Start of MATERIAL SHOWN

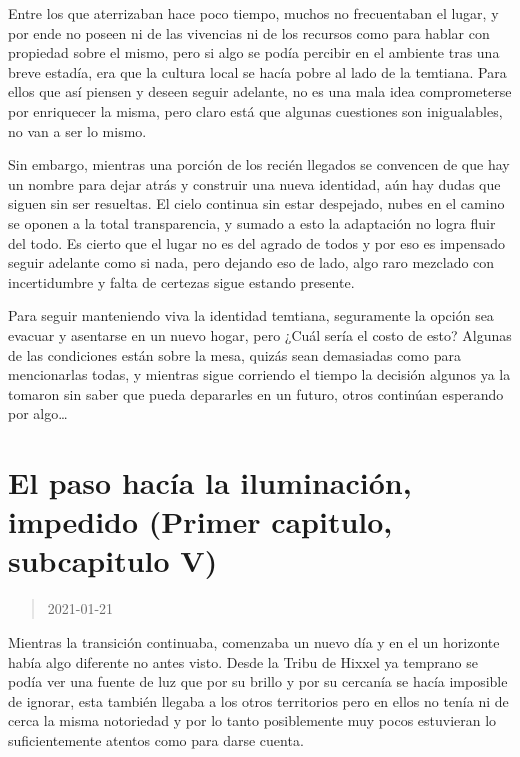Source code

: \documentclass[
  spanish,
]{book}
\begin{document}
Entre los que aterrizaban hace poco tiempo, muchos no frecuentaban el lugar, y por ende no poseen ni de las vivencias ni de los recursos como para hablar con propiedad sobre el mismo, pero si algo se podía percibir en el ambiente tras una breve estadía, era que la cultura local se hacía pobre al lado de la temtiana. Para ellos que así piensen y deseen seguir adelante, no es una mala idea comprometerse por enriquecer la misma, pero claro está que algunas cuestiones son inigualables, no van a ser lo mismo.

Sin embargo, mientras una porción de los recién llegados se convencen de que hay un nombre para dejar atrás y construir una nueva identidad, aún hay dudas que siguen sin ser resueltas. El cielo continua sin estar despejado, nubes en el camino se oponen a la total transparencia, y sumado a esto la adaptación no logra fluir del todo. Es cierto que el lugar no es del agrado de todos y por eso es impensado seguir adelante como si nada, pero dejando eso de lado, algo raro mezclado con incertidumbre y falta de certezas sigue estando presente.

Para seguir manteniendo viva la identidad temtiana, seguramente la opción sea evacuar y asentarse en un nuevo hogar, pero ¿Cuál sería el costo de esto?
Algunas de las condiciones están sobre la mesa, quizás sean demasiadas como para mencionarlas todas, y mientras sigue corriendo el tiempo la decisión algunos ya la tomaron sin saber que pueda depararles en un futuro, otros continúan esperando por algo\ldots{}

\hypertarget{el-paso-hacuxeda-la-iluminaciuxf3n-impedido-primer-capitulo-subcapitulo-v}{%
\section{El paso hacía la iluminación, impedido (Primer capitulo, subcapitulo V)}\label{el-paso-hacuxeda-la-iluminaciuxf3n-impedido-primer-capitulo-subcapitulo-v}}

\begin{quote}
2021-01-21
\end{quote}

Mientras la transición continuaba, comenzaba un nuevo día y en el un horizonte había algo diferente no antes visto. Desde la Tribu de Hixxel ya temprano se podía ver una fuente de luz que por su brillo y por su cercanía se hacía imposible de ignorar, esta también llegaba a los otros territorios pero en ellos no tenía ni de cerca la misma notoriedad y por lo tanto posiblemente muy pocos estuvieran lo suficientemente atentos como para darse cuenta.
\end{document}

End of MATERIAL SHOWN

An answer that restates all the entries exactly and drops the images is what is needed.

*WRITTEN ANSWER*.
Source code

: \documentclass[
  spanish,
]{book}
\begin{document}
Entre los que aterrizaban hace poco tiempo, muchos no frecuentaban el lugar, y por ende no poseen ni de las vivencias ni de los recursos como para hablar con propiedad sobre el mismo, pero si algo se podía percibir en el ambiente tras una breve estadía, era que la cultura local se hacía pobre al lado de la temtiana. Para ellos que así piensen y deseen seguir adelante, no es una mala idea comprometerse por enriquecer la misma, pero claro está que algunas cuestiones son inigualables, no van a ser lo mismo.

Sin embargo, mientras una porción de los recién llegados se convencen de que hay un nombre para dejar atrás y construir una nueva identidad, aún hay dudas que siguen sin ser resueltas. El cielo continua sin estar despejado, nubes en el camino se oponen a la total transparencia, y sumado a esto la adaptación no logra fluir del todo. Es cierto que el lugar no es del agrado de todos y por eso es impensado seguir adelante como si nada, pero dejando eso de lado, algo raro mezclado con incertidumbre y falta de certezas sigue estando presente.

Para seguir manteniendo viva la identidad temtiana, seguramente la opción sea evacuar y asentarse en un nuevo hogar, pero ¿Cuál sería el costo de esto?
Algunas de las condiciones están sobre la mesa, quizás sean demasiadas como para mencionarlas todas, y mientras sigue corriendo el tiempo la decisión algunos ya la tomaron sin saber que pueda depararles en un futuro, otros continúan esperando por algo\ldots{}

\hypertarget{el-paso-hacuxeda-la-iluminaciuxf3n-impedido-primer-capitulo-subcapitulo-v}{%
\section{El paso hacía la iluminación, impedido (Primer capitulo, subcapitulo V)}\label{el-paso-hacuxeda-la-iluminaciuxf3n-impedido-primer-capitulo-subcapitulo-v}}

\begin{quote}
2021-01-21
\end{quote}

Mientras la transición continuaba, comenzaba un nuevo día y en el un horizonte había algo diferente no antes visto. Desde la Tribu de Hixxel ya temprano se podía ver una fuente de luz que por su brillo y por su cercanía se hacía imposible de ignorar, esta también llegaba a los otros territorios pero en ellos no tenía ni de cerca la misma notoriedad y por lo tanto posiblemente muy pocos estuvieran lo suficientemente atentos como para darse cuenta.
\end{document}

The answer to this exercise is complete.